Gökkan: I am in prison because I am a Kurdish woman
TJA spokeswoman Ayşe Gökkan, who was imprisoned in Turkey, explained at the trial in Nusaybin that she was charged because she was Kurdish.
TJA spokeswoman Ayşe Gökkan, who was imprisoned in Turkey, explained at the trial in Nusaybin that she was charged because she was Kurdish.
The first hearing in the newly reopened trial against the Kurdish politician Ayşe Gökkan took place in Nusaybin (Nisêbîn) on Friday.

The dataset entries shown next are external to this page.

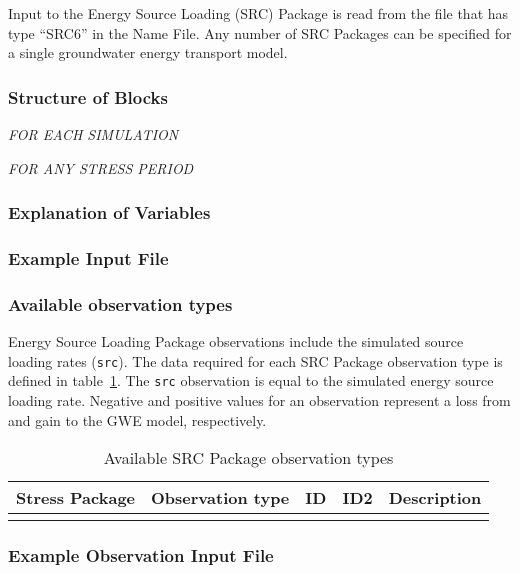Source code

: Input to the Energy Source Loading (SRC) Package is read from the file that has type ``SRC6'' in the Name File.  Any number of SRC Packages can be specified for a single groundwater energy transport model.

\vspace{5mm}
\subsubsection{Structure of Blocks}
\vspace{5mm}

\noindent \textit{FOR EACH SIMULATION}


\vspace{5mm}
\noindent \textit{FOR ANY STRESS PERIOD}

\packageperioddescription

\vspace{5mm}
\subsubsection{Explanation of Variables}
\begin{description}

\end{description}

\vspace{5mm}
\subsubsection{Example Input File}


\vspace{5mm}
\subsubsection{Available observation types}
Energy Source Loading Package observations include the simulated source loading rates (\texttt{src}). The data required for each SRC Package observation type is defined in table~\ref{table:gwe-srcobstype}. The \texttt{src} observation is equal to the simulated energy source loading rate. Negative and positive values for an observation represent a loss from and gain to the GWE model, respectively.

\begin{longtable}{p{2cm} p{2.75cm} p{2cm} p{1.25cm} p{7cm}}
\caption{Available SRC Package observation types} \tabularnewline

\hline
\hline
\textbf{Stress Package} & \textbf{Observation type} & \textbf{ID} & \textbf{ID2} & \textbf{Description} \\
\hline
\endhead

\hline
\endfoot


\label{table:gwe-srcobstype}
\end{longtable}

\vspace{5mm}
\subsubsection{Example Observation Input File}

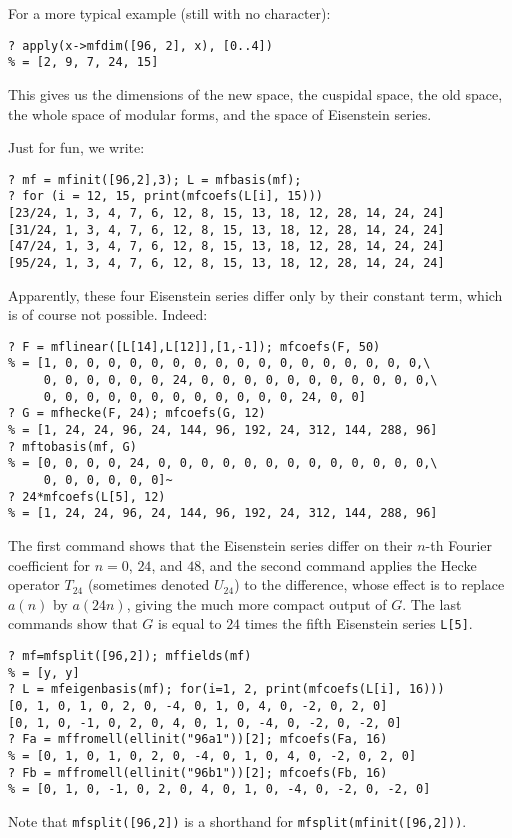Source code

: \documentclass[11pt]{article}
\def\kbd#1{{\tt #1}}
\begin{document}
For a more typical example (still with no character):

\begin{verbatim}
? apply(x->mfdim([96, 2], x), [0..4])
% = [2, 9, 7, 24, 15]
\end{verbatim}

This gives us the dimensions of the new space, the cuspidal space,
the old space, the whole space of modular forms, and the space of Eisenstein
series.

Just for fun, we write:

\begin{verbatim}
? mf = mfinit([96,2],3); L = mfbasis(mf);
? for (i = 12, 15, print(mfcoefs(L[i], 15)))
[23/24, 1, 3, 4, 7, 6, 12, 8, 15, 13, 18, 12, 28, 14, 24, 24]
[31/24, 1, 3, 4, 7, 6, 12, 8, 15, 13, 18, 12, 28, 14, 24, 24]
[47/24, 1, 3, 4, 7, 6, 12, 8, 15, 13, 18, 12, 28, 14, 24, 24]
[95/24, 1, 3, 4, 7, 6, 12, 8, 15, 13, 18, 12, 28, 14, 24, 24]
\end{verbatim}

Apparently, these four Eisenstein series differ only by their constant
term, which is of course not possible. Indeed:

\begin{verbatim}
? F = mflinear([L[14],L[12]],[1,-1]); mfcoefs(F, 50)
% = [1, 0, 0, 0, 0, 0, 0, 0, 0, 0, 0, 0, 0, 0, 0, 0, 0, 0,\
     0, 0, 0, 0, 0, 0, 24, 0, 0, 0, 0, 0, 0, 0, 0, 0, 0, 0,\
     0, 0, 0, 0, 0, 0, 0, 0, 0, 0, 0, 0, 24, 0, 0]
? G = mfhecke(F, 24); mfcoefs(G, 12)
% = [1, 24, 24, 96, 24, 144, 96, 192, 24, 312, 144, 288, 96]
? mftobasis(mf, G)
% = [0, 0, 0, 0, 24, 0, 0, 0, 0, 0, 0, 0, 0, 0, 0, 0, 0, 0,\
     0, 0, 0, 0, 0, 0]~
? 24*mfcoefs(L[5], 12)
% = [1, 24, 24, 96, 24, 144, 96, 192, 24, 312, 144, 288, 96]
\end{verbatim}

The first command shows that the Eisenstein series differ on their $n$-th
Fourier coefficient for $n=0$, $24$, and $48$, and the second command applies
the Hecke operator $T_{24}$ (sometimes denoted $U_{24}$) to the difference,
whose effect is to replace $a(n)$ by $a(24n)$, giving the much more
compact output of $G$. The last commands show that $G$ is equal to
$24$ times the fifth Eisenstein series \kbd{L[5]}.

\begin{verbatim}
? mf=mfsplit([96,2]); mffields(mf)
% = [y, y]
? L = mfeigenbasis(mf); for(i=1, 2, print(mfcoefs(L[i], 16)))
[0, 1, 0, 1, 0, 2, 0, -4, 0, 1, 0, 4, 0, -2, 0, 2, 0]
[0, 1, 0, -1, 0, 2, 0, 4, 0, 1, 0, -4, 0, -2, 0, -2, 0]
? Fa = mffromell(ellinit("96a1"))[2]; mfcoefs(Fa, 16)
% = [0, 1, 0, 1, 0, 2, 0, -4, 0, 1, 0, 4, 0, -2, 0, 2, 0]
? Fb = mffromell(ellinit("96b1"))[2]; mfcoefs(Fb, 16)
% = [0, 1, 0, -1, 0, 2, 0, 4, 0, 1, 0, -4, 0, -2, 0, -2, 0]
\end{verbatim}
Note that \kbd{mfsplit([96,2])} is a shorthand for
\kbd{mfsplit(mfinit([96,2]))}.
\end{document}
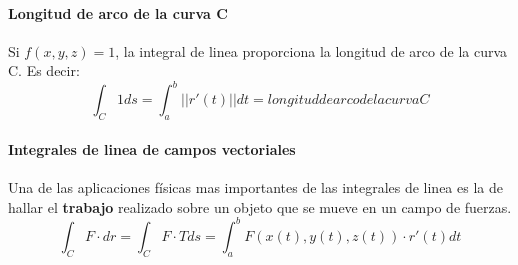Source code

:\documentclass[11pt]{article}
\begin{document}
\paragraph{Longitud de arco de la curva C}
Si $f(x,y,z) = 1$, la integral de linea proporciona la longitud de arco de la curva C. Es decir:
\begin{equation*}
	\int_C 1 ds = \int_a^b ||r'(t)||dt = longitud de arco de la curva C
\end{equation*}
\paragraph{Integrales  de linea de campos vectoriales}
Una de las aplicaciones físicas mas importantes de las integrales de linea es la de hallar el \textbf{trabajo} realizado sobre un objeto que se mueve en un campo de fuerzas.
\begin{equation*}
	\int_C F \cdot dr = \int_C F \cdot T ds = \int_a^b F(x(t), y(t), z(t)) \cdot r'(t)dt
\end{equation*}
\end{document}
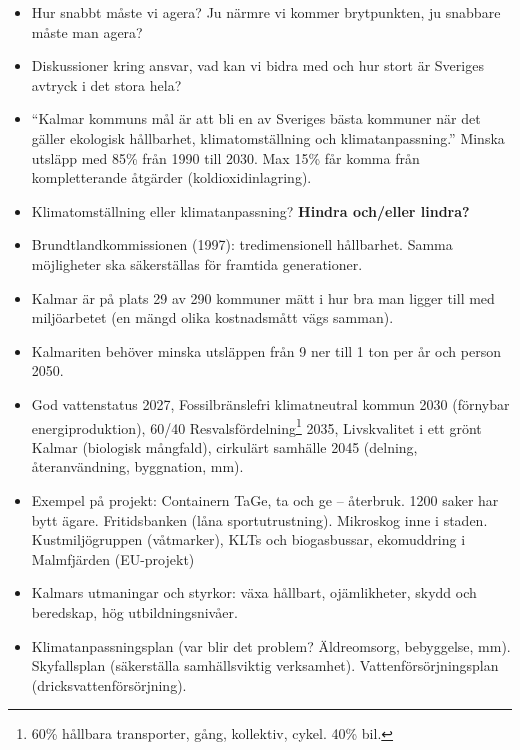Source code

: \documentclass[12pt,a4paper]{article}
\begin{document}
\begin{itemize}
\item Hur snabbt måste vi agera? Ju närmre vi kommer brytpunkten, ju snabbare måste man agera?

\item Diskussioner kring ansvar, vad kan vi bidra med och hur stort är Sveriges avtryck i det stora hela?
  
\item ``Kalmar kommuns mål är att bli en av Sveriges bästa kommuner när det gäller ekologisk hållbarhet, klimatomställning och klimatanpassning.''
  Minska utsläpp med 85\% från 1990 till 2030.
  Max 15\% får komma från kompletterande åtgärder (koldioxidinlagring).

\item Klimatomställning eller klimatanpassning?
  \textbf{Hindra och/eller lindra?}
  
\item Brundtlandkommissionen (1997): tredimensionell hållbarhet. Samma möjligheter ska säkerställas för framtida generationer. 

\item Kalmar är på plats 29 av 290 kommuner mätt i hur bra man ligger till med miljöarbetet (en mängd olika kostnadsmått vägs samman).

\item Kalmariten behöver minska utsläppen från 9 ner till 1 ton per år och person 2050.

\item God vattenstatus 2027, Fossilbränslefri klimatneutral kommun 2030 (förnybar energiproduktion), 60/40 Resvalsfördelning\footnote{60\% hållbara transporter, gång, kollektiv, cykel. 40\% bil.} 2035, Livskvalitet i ett grönt Kalmar (biologisk mångfald), cirkulärt samhälle 2045 (delning, återanvändning, byggnation, mm).

\item Exempel på projekt: Containern TaGe, ta och ge -- återbruk. 1200 saker har bytt ägare. Fritidsbanken (låna sportutrustning). Mikroskog inne i staden. Kustmiljögruppen (våtmarker), KLTs och biogasbussar, ekomuddring i Malmfjärden (EU-projekt)

\item Kalmars utmaningar och styrkor: växa hållbart, ojämlikheter, skydd och beredskap, hög utbildningsnivåer.

\item Klimatanpassningsplan (var blir det problem? Äldreomsorg, bebyggelse, mm). Skyfallsplan (säkerställa samhällsviktig verksamhet). Vattenförsörjningsplan (dricksvattenförsörjning).


\end{itemize}
\end{document}
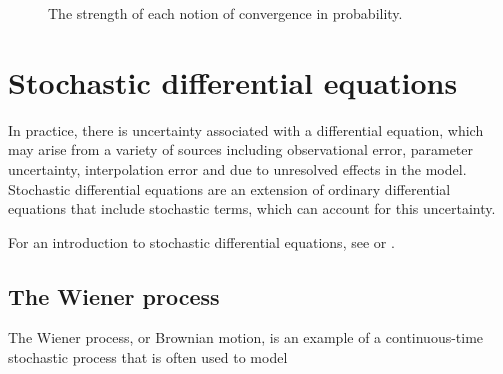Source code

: \usetikzlibrary{positioning}
\begin{figure}
	\begin{center}
		\caption{The strength of each notion of convergence in probability.}
		\label{fig:rv_conv_impl}
	\end{center}
\end{figure}



\section{Stochastic differential equations}
In practice, there is uncertainty associated with a differential equation, which may arise from a variety of sources including observational error, parameter uncertainty, interpolation error and due to unresolved effects in the model.
Stochastic differential equations are an extension of ordinary differential equations that include stochastic terms, which can account for this uncertainty.

For an introduction to stochastic differential equations, see \citet{Oksendal_2003_StochasticDifferentialEquations} or \citet{KallianpurSundar_2014_StochasticAnalysisDiffusion}.


\subsection{The Wiener process}

The Wiener process, or Brownian motion, is an example of a continuous-time stochastic process that is often used to model


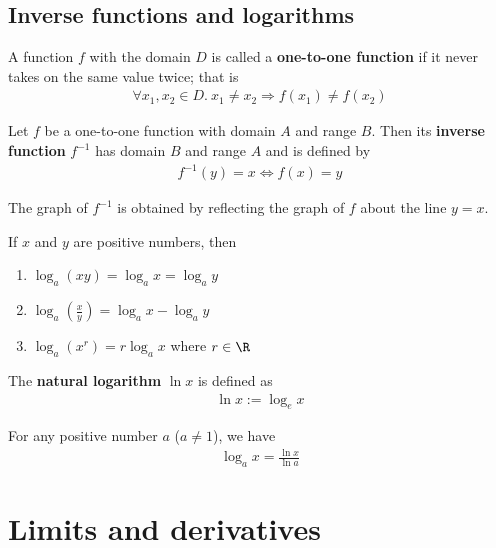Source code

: \documentclass{article}
\begin{document}
\subsection{Inverse functions and logarithms}
\begin{definition}
	A function $f$ with the domain $D$ is called a \textbf{one-to-one function} if it never takes on the same value twice; that is
	\begin{align*}
		\forall x_1, x_2 \in D.\: x_1\not=x_2 \Rightarrow f(x_1)\not= f(x_2)
	\end{align*}
\end{definition}
\begin{definition}
	Let $f$ be a one-to-one function with domain $A$ and range $B$. Then its \textbf{inverse function} $f^{-1}$ has domain $B$ and range $A$ and is defined by
	\begin{align*}
		f^{-1}(y) = x \Leftrightarrow f(x) = y
	\end{align*}
\end{definition}
\begin{theorem}
	The graph of $f^{-1}$ is obtained by reflecting the graph of $f$ about the line $y=x$.
\end{theorem}
\begin{theorem}
	If $x$ and $y$ are positive numbers, then
	\begin{enumerate}
		\item $\log_a(xy)=\log_ax=\log_ay$
		\item $\log_a(\frac{x}{y}) = \log_ax - \log_ay$
		\item $\log_a(x^r)=r\log_ax$ where $r\in\R$
	\end{enumerate}
\end{theorem}
\begin{definition}
	The \textbf{natural logarithm} $\ln x$ is defined as
	\begin{align*}
		\ln x := \log_e x
	\end{align*}
\end{definition}
\begin{theorem}
	For any positive number $a$ ($a\not=1$), we have
	\begin{align*}
		\log_a x = \frac{\ln x}{\ln a}
	\end{align*}
\end{theorem}
\section{Limits and derivatives}
\setcounter{subsection}{1}
\end{document}
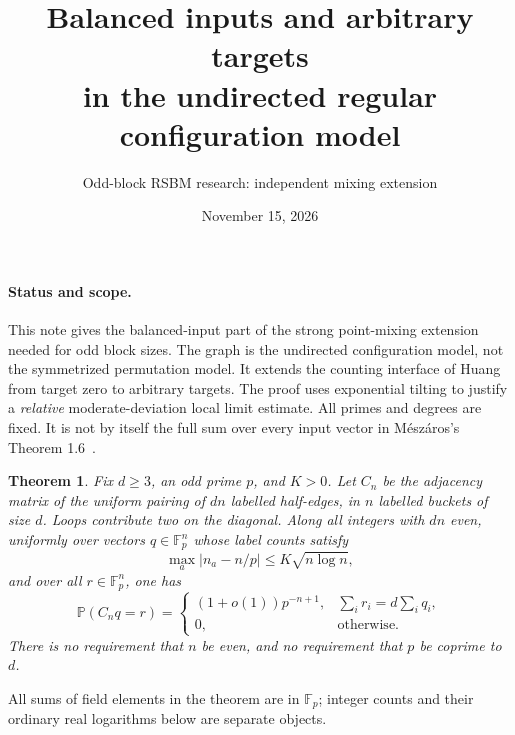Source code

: \documentclass[11pt]{article}
\title{Balanced inputs and arbitrary targets\protect\\in the undirected regular configuration model}
\author{Odd-block RSBM research: independent mixing extension}
\date{November 15, 2026}
\newtheorem{theorem}{Theorem}
\newcommand{\Fp}{\mathbb F_p}
\newcommand{\Prob}{\mathbb P}
\begin{document}
\maketitle

\paragraph{Status and scope.}
This note gives the balanced-input part of the strong point-mixing
extension needed for odd block sizes. The graph is the undirected
configuration model, not the symmetrized permutation model. It extends
the counting interface of Huang~\cite[Proposition 2.2]{Huang} from target
zero to arbitrary targets. The proof uses exponential tilting to justify
a \emph{relative} moderate-deviation local limit estimate. All primes and
degrees are fixed. It is not by itself the full sum over every input
vector in M\'esz\'aros's Theorem 1.6~\cite{Meszaros}.

\begin{theorem}\label{thm:main}
Fix $d\ge3$, an odd prime $p$, and $K>0$. Let $C_n$ be the adjacency
matrix of the uniform pairing of $dn$ labelled half-edges, in $n$
labelled buckets of size $d$. Loops contribute two on the diagonal.
Along all integers with $dn$ even, uniformly over vectors $q\in\Fp^n$
whose label counts satisfy
\[
 \max_a|n_a-n/p|\le K\sqrt{n\log n},
\]
and over all $r\in\Fp^n$, one has
\[
 \Prob(C_nq=r)=
 \begin{cases}
 (1+o(1))p^{-n+1},&\sum_i r_i=d\sum_iq_i,\\
 0,&\text{otherwise}.
 \end{cases}
\]
There is no requirement that $n$ be even, and no requirement that
$p$ be coprime to $d$.
\end{theorem}

All sums of field elements in the theorem are in $\Fp$; integer counts
and their ordinary real logarithms below are separate objects.
\end{document}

The spokesperson for the Movement of Free Women (Tevgera Jinên Azad, TJA) and former mayor of Nusaybin is a political prisoner in Sincan prison and has already been sentenced to decades in jail in several trials.
Gökkan was connected via video broadcast from Sincan and said in the hearing that 300 criminal cases had been initiated against her in the 65 days of her official term as mayor of Nusaybin. Gökkan is under trial because of her resistance to the construction of a wall on the Turkish-Syrian border in 2013.
In court, Ayşe Gökkan said she refused to pay for an interpreter when she spoke in her native language, Kurdish. Regarding the accusation that she damaged a wire fence at the border, the politician referred to international agreements and said: "At that time, all state authorities committed crimes, only my action was not a crime."
Threats by soldiers
During her vigil against the planned construction of a wall on the border between Nusaybin and Qamişlo, Gökkan reported that she was exposed to threats and sexual violence. “It is always said that soldiers are people with honor and decency. However, a soldier played with his penis in front of me. They really were that dishonourable.” The proceedings initiated after their criminal complaint were discontinued after two months. The reason for the discontinuation was: "Our soldiers don’t do anything like that."
"No one can stop my resistance"
Gökkan continued: "I have not harmed anyone, nor the public conscience and morals. They throw people out of helicopters and bomb places. I have never caused such harm to anyone. Why am I blamed and not them? They send mothers the bodies of their children in plastic boxes, they destroy cemeteries. I didn’t do that. I am accused because I am a Kurd, a woman from Kurdistan. But I will continue to fight in prison. Nobody can stop my resistance. Long live the resistance in prisons! I will not defend myself because I have not committed any crime."
Trial adjourned to 22 December
Ayşe Gökkan's lawyers requested her acquittal. The hearing was adjourned to 22 December. When the trial observers tried to make a statement in front of the courthouse after the hearing, they were surrounded by the police.